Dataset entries
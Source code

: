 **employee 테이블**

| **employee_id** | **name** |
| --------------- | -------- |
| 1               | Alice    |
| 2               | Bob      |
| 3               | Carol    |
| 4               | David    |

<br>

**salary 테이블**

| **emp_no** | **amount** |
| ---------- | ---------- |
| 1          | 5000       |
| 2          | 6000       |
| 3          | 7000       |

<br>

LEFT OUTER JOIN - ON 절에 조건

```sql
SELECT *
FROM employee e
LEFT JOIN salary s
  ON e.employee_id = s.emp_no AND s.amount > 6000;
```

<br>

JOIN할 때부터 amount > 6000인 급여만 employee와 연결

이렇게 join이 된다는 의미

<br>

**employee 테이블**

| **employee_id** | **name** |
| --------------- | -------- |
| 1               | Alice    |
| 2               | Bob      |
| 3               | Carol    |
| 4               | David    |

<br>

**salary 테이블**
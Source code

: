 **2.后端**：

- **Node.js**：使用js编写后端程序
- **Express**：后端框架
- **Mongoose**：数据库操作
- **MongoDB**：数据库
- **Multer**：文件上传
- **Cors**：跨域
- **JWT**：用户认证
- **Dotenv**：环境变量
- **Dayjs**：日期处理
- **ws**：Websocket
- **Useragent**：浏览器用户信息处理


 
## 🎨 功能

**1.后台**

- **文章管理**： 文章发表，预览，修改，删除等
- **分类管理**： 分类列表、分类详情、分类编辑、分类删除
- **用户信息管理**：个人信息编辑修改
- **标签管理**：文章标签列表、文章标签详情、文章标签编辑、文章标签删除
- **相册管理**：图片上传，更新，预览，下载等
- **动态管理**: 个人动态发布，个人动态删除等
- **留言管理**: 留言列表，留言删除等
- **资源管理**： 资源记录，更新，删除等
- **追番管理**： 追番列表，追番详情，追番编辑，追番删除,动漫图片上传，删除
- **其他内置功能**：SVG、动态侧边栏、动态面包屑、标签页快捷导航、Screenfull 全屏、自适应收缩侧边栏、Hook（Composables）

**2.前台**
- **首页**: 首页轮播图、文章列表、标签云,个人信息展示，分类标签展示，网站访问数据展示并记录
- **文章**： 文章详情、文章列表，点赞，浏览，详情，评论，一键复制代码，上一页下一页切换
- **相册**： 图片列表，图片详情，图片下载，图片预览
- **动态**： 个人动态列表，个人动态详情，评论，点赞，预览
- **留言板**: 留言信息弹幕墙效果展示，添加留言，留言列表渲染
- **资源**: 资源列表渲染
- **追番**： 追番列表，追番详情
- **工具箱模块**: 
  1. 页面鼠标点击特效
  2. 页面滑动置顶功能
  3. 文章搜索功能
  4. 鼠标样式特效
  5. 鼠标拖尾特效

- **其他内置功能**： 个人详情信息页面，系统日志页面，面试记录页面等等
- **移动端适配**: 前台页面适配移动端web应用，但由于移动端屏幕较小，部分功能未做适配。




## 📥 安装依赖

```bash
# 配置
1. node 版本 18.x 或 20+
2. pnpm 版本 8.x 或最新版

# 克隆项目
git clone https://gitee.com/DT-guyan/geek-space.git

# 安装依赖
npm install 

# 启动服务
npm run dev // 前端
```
---
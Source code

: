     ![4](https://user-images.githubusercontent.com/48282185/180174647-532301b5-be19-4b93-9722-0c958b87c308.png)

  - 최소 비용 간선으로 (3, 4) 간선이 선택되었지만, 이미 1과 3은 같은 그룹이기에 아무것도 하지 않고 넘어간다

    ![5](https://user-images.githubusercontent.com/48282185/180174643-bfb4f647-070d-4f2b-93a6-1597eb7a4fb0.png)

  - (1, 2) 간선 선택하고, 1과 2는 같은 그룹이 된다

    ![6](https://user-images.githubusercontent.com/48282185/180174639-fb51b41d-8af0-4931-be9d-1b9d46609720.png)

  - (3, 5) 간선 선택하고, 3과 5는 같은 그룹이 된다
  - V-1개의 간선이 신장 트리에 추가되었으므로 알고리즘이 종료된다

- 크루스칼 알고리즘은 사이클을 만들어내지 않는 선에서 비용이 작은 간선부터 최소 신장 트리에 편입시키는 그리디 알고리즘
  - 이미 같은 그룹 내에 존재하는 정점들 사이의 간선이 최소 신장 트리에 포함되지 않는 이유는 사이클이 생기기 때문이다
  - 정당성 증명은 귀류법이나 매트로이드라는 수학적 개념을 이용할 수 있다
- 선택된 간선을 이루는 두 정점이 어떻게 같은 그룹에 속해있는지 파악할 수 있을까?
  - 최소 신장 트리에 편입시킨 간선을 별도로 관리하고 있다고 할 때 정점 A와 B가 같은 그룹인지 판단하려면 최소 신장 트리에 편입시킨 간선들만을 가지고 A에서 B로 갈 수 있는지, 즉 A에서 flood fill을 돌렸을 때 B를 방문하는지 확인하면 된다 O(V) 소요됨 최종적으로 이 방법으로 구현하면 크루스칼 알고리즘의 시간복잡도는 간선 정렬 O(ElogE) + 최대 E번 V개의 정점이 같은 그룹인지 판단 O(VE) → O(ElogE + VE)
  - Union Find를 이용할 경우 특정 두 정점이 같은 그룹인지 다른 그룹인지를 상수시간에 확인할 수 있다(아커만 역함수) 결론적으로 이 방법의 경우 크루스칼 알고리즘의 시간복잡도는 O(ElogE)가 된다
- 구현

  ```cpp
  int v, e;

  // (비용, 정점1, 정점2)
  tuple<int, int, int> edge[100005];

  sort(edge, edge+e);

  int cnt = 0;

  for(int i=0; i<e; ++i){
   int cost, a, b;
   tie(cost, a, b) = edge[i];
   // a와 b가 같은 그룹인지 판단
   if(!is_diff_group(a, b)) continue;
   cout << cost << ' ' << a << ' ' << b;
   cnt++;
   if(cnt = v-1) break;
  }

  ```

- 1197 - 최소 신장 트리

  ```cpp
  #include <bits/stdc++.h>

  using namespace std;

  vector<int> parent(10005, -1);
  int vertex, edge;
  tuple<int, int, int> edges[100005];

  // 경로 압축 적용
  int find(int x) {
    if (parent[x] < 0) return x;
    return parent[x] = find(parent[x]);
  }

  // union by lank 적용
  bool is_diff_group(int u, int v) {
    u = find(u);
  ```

TASK REQUIREMENTS: Your answer should consist solely of the lines above from the line with "- V-1개의 간선이 신장 트리에 추가되었으므로 알고리즘이 종료된다" to the line with "- 선택된 간선을 이루는", both included, reproduced exactly.

SOLVED PROBLEM:
  - V-1개의 간선이 신장 트리에 추가되었으므로 알고리즘이 종료된다

- 크루스칼 알고리즘은 사이클을 만들어내지 않는 선에서 비용이 작은 간선부터 최소 신장 트리에 편입시키는 그리디 알고리즘
  - 이미 같은 그룹 내에 존재하는 정점들 사이의 간선이 최소 신장 트리에 포함되지 않는 이유는 사이클이 생기기 때문이다
  - 정당성 증명은 귀류법이나 매트로이드라는 수학적 개념을 이용할 수 있다
- 선택된 간선을 이루는 두 정점이 어떻게 같은 그룹에 속해있는지 파악할 수 있을까?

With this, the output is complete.